Prima di diffondere o provare a lanciare una tecnologia del genere, non si può svicolare dal confrontarsi con l'impatto anche psicologico che può avere: immancabilmente, la conclusione sarà che - nonostante la premessa di Tim Fox - se sono disponibili degli alberi artificiali che assorbono la CO2, basterà impiantarne tanti da permetterci indisturbati di continuare col nostro attuale modello economico, in barba alle ingiustizie sociali che produce, oltre all'inscindibile depauperazione delle risorse materiali ed energetiche.

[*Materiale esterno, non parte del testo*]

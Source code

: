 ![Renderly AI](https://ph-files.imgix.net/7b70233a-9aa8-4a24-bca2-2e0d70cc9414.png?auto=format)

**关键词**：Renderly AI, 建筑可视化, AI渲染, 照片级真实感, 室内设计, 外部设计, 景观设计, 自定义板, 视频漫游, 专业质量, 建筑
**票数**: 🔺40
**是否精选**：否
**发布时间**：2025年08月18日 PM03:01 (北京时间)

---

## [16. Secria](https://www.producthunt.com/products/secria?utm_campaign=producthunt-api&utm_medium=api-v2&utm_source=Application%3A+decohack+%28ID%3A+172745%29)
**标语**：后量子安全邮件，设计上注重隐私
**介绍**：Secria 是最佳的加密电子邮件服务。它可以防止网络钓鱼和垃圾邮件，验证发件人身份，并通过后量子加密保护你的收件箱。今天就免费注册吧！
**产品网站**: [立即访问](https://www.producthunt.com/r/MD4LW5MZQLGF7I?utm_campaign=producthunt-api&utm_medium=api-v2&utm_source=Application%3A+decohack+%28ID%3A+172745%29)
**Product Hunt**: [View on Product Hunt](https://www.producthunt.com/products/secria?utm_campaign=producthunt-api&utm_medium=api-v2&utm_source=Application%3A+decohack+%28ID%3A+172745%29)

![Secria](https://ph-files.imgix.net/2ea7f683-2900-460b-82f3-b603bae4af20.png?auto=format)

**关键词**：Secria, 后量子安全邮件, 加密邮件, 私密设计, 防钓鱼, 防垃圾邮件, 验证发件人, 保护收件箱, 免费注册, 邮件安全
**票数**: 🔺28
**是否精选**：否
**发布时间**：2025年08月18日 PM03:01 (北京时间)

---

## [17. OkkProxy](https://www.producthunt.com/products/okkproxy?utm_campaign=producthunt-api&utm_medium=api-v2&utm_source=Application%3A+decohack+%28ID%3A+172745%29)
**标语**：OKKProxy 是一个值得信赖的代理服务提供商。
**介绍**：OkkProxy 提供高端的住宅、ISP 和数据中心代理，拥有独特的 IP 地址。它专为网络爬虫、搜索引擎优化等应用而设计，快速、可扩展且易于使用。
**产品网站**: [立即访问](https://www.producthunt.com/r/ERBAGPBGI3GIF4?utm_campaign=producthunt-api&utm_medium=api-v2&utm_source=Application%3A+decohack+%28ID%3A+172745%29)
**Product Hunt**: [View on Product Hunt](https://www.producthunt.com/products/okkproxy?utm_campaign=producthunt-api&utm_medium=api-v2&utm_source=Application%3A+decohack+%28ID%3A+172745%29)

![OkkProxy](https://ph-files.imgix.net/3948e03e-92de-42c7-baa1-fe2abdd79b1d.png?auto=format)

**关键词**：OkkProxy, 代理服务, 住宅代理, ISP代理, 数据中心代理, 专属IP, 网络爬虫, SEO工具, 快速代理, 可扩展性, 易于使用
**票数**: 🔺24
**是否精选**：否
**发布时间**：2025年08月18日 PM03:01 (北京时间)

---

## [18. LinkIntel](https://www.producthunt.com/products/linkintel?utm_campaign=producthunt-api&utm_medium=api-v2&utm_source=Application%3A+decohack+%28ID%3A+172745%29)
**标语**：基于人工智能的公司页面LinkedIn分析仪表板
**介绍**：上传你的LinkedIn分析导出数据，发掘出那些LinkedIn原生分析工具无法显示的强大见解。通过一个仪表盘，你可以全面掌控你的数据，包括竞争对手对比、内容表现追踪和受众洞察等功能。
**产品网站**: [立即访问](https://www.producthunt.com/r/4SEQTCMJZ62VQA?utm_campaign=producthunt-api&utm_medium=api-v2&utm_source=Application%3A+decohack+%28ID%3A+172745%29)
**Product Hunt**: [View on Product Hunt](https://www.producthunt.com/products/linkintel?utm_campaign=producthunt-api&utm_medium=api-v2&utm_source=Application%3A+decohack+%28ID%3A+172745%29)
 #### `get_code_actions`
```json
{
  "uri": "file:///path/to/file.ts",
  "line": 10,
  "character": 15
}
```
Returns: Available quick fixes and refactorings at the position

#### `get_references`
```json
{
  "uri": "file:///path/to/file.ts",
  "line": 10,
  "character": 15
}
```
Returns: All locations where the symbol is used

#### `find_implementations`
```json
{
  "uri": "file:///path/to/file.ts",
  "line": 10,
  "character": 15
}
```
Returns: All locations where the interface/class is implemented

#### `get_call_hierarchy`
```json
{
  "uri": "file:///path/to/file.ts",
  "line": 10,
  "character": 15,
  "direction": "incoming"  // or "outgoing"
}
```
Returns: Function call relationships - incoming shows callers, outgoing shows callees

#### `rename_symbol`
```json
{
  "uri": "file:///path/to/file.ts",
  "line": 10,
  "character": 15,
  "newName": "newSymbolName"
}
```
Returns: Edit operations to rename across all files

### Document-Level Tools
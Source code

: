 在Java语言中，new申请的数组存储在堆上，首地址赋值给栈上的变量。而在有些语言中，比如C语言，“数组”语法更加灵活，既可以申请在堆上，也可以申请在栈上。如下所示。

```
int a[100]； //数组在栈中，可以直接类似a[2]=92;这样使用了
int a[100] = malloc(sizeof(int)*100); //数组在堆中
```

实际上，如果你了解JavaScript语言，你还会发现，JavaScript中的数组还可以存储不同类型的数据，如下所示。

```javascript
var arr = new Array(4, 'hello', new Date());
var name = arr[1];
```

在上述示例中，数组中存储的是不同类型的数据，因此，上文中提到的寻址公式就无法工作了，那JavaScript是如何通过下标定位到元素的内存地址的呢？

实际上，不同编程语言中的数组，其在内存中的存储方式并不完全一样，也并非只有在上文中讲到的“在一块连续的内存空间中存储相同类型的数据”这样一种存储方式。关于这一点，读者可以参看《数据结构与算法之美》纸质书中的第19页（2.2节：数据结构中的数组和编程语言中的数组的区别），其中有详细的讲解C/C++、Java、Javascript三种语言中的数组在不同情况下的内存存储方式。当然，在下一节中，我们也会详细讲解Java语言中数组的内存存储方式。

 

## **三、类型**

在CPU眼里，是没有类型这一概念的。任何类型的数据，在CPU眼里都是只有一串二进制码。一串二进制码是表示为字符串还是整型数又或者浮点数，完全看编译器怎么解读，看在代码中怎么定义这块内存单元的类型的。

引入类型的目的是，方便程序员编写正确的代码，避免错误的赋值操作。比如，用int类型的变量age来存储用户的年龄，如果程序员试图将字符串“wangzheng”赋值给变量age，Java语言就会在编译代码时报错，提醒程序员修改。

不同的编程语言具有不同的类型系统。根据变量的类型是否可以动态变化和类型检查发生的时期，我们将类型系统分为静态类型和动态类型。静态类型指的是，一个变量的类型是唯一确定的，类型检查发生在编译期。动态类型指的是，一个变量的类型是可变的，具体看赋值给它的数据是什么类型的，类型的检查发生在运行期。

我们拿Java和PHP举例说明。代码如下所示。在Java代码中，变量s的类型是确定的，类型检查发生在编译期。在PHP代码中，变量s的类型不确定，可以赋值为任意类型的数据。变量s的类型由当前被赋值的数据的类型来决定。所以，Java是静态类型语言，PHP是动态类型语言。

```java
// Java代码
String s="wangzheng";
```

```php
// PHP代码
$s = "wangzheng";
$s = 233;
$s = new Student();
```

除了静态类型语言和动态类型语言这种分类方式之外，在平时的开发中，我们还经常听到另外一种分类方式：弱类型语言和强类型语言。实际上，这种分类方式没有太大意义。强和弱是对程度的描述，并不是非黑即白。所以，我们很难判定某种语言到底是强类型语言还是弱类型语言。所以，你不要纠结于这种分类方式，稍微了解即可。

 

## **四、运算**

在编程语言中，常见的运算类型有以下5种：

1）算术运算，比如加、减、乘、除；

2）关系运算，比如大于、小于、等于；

Gli alberi artificiali, come tutte le altre soluzioni proposte dalla geoingegneria per raffreddare il pianeta (come il lancio di enormi specchi riflettenti nello spazio, oppure la produzione di nuvole a comando, o ancora il fertilizzare con ferro gli oceani per accelerare a crescita di fitoplancton per assorbire CO2 tramite fotosintesi), conservano il loro fascino, e acquistano popolarità in quanto battono su un tasto sensibile per l'opinione pubblica, quello dei cambiamenti climatici. Ma sono affetti da una mania di onnipotenza di fondo, tipica del genere umano.

Non dobbiamo avere la tentazione di perseverare nell'errore più tragico eppure più comune in cui incappiamo per difenderci dai danni ambientali da noi stessi provocati: scordarci della complessità dell'ecosistema nel quale siamo immersi. L'esperienza ci insegna come, pur con l'aiuto dei più potenti computer esistenti, non siamo in grado di comprendere appieno le conseguenze delle nostre mosse.

Per questo, rimediare ad un impatto antropico con un altro altrettanta forte - come ad esempio sparare nuvole in atmosfera per limitare il riscaldamento del pianeta - potrebbe facilmente peggiorare soltanto la situazione. La soluzione sta allora nel non muovere più foglia? Certo che no, sarebbe altrettanto improponibile. Consci dei nostri limiti cognitivi, la soluzione più saggia pare quella di rallentare, innanzi tutto, e ricordare come stia all'uomo individuare un modello di sviluppo in armonia con l'ambiente che lo ospita, riducendo di riversarvi una quantità non riassorbibile di esternalità negative. Se si aspetta che sia l'ecosistema a riadattarsi in nostro favore, la sorpresa potrebbe essere meno gradita del previsto.